원형질막에서 약한 막결합부위와 PI(4,5)P₂결합에 의한 Membrane Blebbing 형성
박주희(Ju-Hui Park),박상원(Sang-Won Park),이진아(Jin-A Lee),장덕진(Deok-Jin Jang) 한국생물공학회 2019 KSBB Journal Vol.34 No.4
Plasma membrane blebs are dynamic cellular cytoskeleton remodeling events involved in apoptosis and cell movement. Phosphoinositide (PI) is one of the phospholipid components within inner leaflet of the plasma membrane, but the contribution of PI on membrane blebbing remains elusive. Here, we found that if the phosphatidylinositol-4-phosphate (PI4P)-specific binding pleckstrin homology (PH) domain of various proteins including OSBP, OSH1, or OSH2 was combined with the N-terminal hydrophobic domain of Aplysia phosphodiesterase 4 short-form (S(N30)), membrane blebbing occurred on the plasma membrane. However, unexpectedly, this membrane blebbing was mediated by phosphatidylinositol 4,5-bisphosphate (PI(4,5)P₂) binding rather than PI4P binding.
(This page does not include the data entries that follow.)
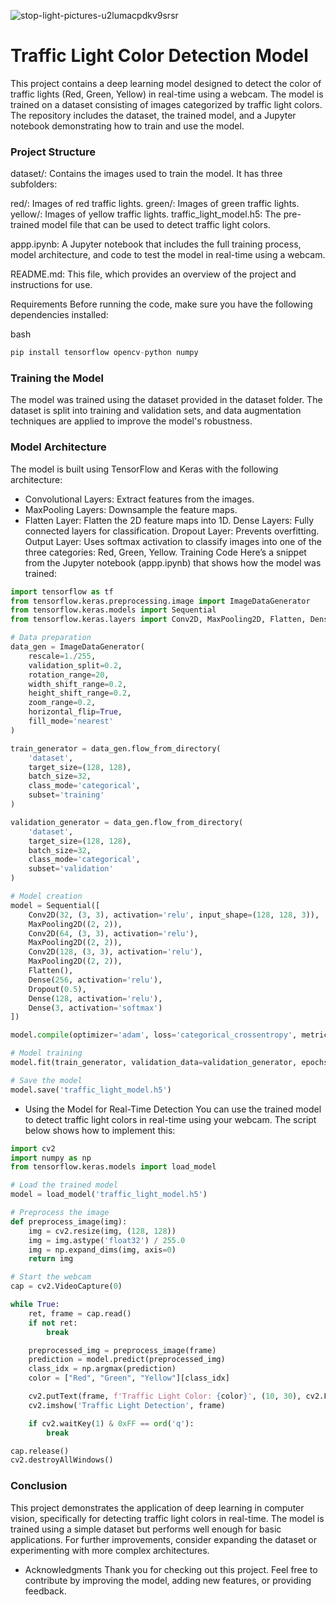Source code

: 
![stop-light-pictures-u2lumacpdkv9srsr](https://github.com/user-attachments/assets/61d6a6b0-0689-4599-ab8d-bdee72db6fe6)

# Traffic Light Color Detection Model
This project contains a deep learning model designed to detect the color of traffic lights (Red, Green, Yellow) in real-time using a webcam. The model is trained on a dataset consisting of images categorized by traffic light colors. The repository includes the dataset, the trained model, and a Jupyter notebook demonstrating how to train and use the model.

### Project Structure
dataset/: Contains the images used to train the model. It has three subfolders:

red/: Images of red traffic lights.
green/: Images of green traffic lights.
yellow/: Images of yellow traffic lights.
traffic_light_model.h5: The pre-trained model file that can be used to detect traffic light colors.

appp.ipynb: A Jupyter notebook that includes the full training process, model architecture, and code to test the model in real-time using a webcam.

README.md: This file, which provides an overview of the project and instructions for use.

Requirements
Before running the code, make sure you have the following dependencies installed:

bash

```python
pip install tensorflow opencv-python numpy
```

### Training the Model
The model was trained using the dataset provided in the dataset folder. The dataset is split into training and validation sets, and data augmentation techniques are applied to improve the model's robustness.

### Model Architecture
The model is built using TensorFlow and Keras with the following architecture:

* Convolutional Layers: Extract features from the images.
* MaxPooling Layers: Downsample the feature maps.
* Flatten Layer: Flatten the 2D feature maps into 1D.
Dense Layers: Fully connected layers for classification.
Dropout Layer: Prevents overfitting.
Output Layer: Uses softmax activation to classify images into one of the three categories: Red, Green, Yellow.
Training Code
Here’s a snippet from the Jupyter notebook (appp.ipynb) that shows how the model was trained:


```python
import tensorflow as tf
from tensorflow.keras.preprocessing.image import ImageDataGenerator
from tensorflow.keras.models import Sequential
from tensorflow.keras.layers import Conv2D, MaxPooling2D, Flatten, Dense, Dropout 

# Data preparation
data_gen = ImageDataGenerator(
    rescale=1./255, 
    validation_split=0.2,
    rotation_range=20,
    width_shift_range=0.2,
    height_shift_range=0.2,
    zoom_range=0.2,
    horizontal_flip=True,
    fill_mode='nearest'
)

train_generator = data_gen.flow_from_directory(
    'dataset',
    target_size=(128, 128),
    batch_size=32,
    class_mode='categorical',
    subset='training'
)

validation_generator = data_gen.flow_from_directory(
    'dataset',
    target_size=(128, 128),
    batch_size=32,
    class_mode='categorical',
    subset='validation'
)

# Model creation
model = Sequential([
    Conv2D(32, (3, 3), activation='relu', input_shape=(128, 128, 3)),
    MaxPooling2D((2, 2)),
    Conv2D(64, (3, 3), activation='relu'),
    MaxPooling2D((2, 2)),
    Conv2D(128, (3, 3), activation='relu'),
    MaxPooling2D((2, 2)),
    Flatten(),
    Dense(256, activation='relu'),
    Dropout(0.5),
    Dense(128, activation='relu'),
    Dense(3, activation='softmax')
])

model.compile(optimizer='adam', loss='categorical_crossentropy', metrics=['accuracy'])

# Model training
model.fit(train_generator, validation_data=validation_generator, epochs=20)

# Save the model
model.save('traffic_light_model.h5')
```


* Using the Model for Real-Time Detection
You can use the trained model to detect traffic light colors in real-time using your webcam. The script below shows how to implement this:



```python
import cv2
import numpy as np
from tensorflow.keras.models import load_model

# Load the trained model
model = load_model('traffic_light_model.h5')

# Preprocess the image
def preprocess_image(img):
    img = cv2.resize(img, (128, 128))
    img = img.astype('float32') / 255.0
    img = np.expand_dims(img, axis=0)
    return img

# Start the webcam
cap = cv2.VideoCapture(0)

while True:
    ret, frame = cap.read()
    if not ret:
        break

    preprocessed_img = preprocess_image(frame)
    prediction = model.predict(preprocessed_img)
    class_idx = np.argmax(prediction)
    color = ["Red", "Green", "Yellow"][class_idx]

    cv2.putText(frame, f'Traffic Light Color: {color}', (10, 30), cv2.FONT_HERSHEY_SIMPLEX, 1, (255, 255, 255), 2)
    cv2.imshow('Traffic Light Detection', frame)

    if cv2.waitKey(1) & 0xFF == ord('q'):
        break

cap.release()
cv2.destroyAllWindows()
```

### Conclusion
This project demonstrates the application of deep learning in computer vision, specifically for detecting traffic light colors in real-time. The model is trained using a simple dataset but performs well enough for basic applications. For further improvements, consider expanding the dataset or experimenting with more complex architectures.

* Acknowledgments
Thank you for checking out this project. Feel free to contribute by improving the model, adding new features, or providing feedback.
To further elucidate this, we combined S(N30) with selective PI(4,5)P₂ binding PLCδ1 PH domain (S(N30)-GFP-PH(PLCδ1)), selective phosphatidylinositol 3,4,5-bisphosphate (PI(3,4,5)P₃) binding AKT1 PH domain (S(N30)-GFP-PH(AKT1)), or selective PS binding Lact-C2 domain (S(N30)-GFP-Lact-C2). Interestingly, overexpression of S(N30)-GFP-PH(PLCδ1) but not S(N30)-GFP-PH(AKT1) or S(N30)-GFP-Lact-C2 could strongly induce membrane blebbing. Our results clearly indicate that impairment of PI(4,5)P₂ binding in the plasma membrane is associated with cellular process of the plasma membrane blebbing.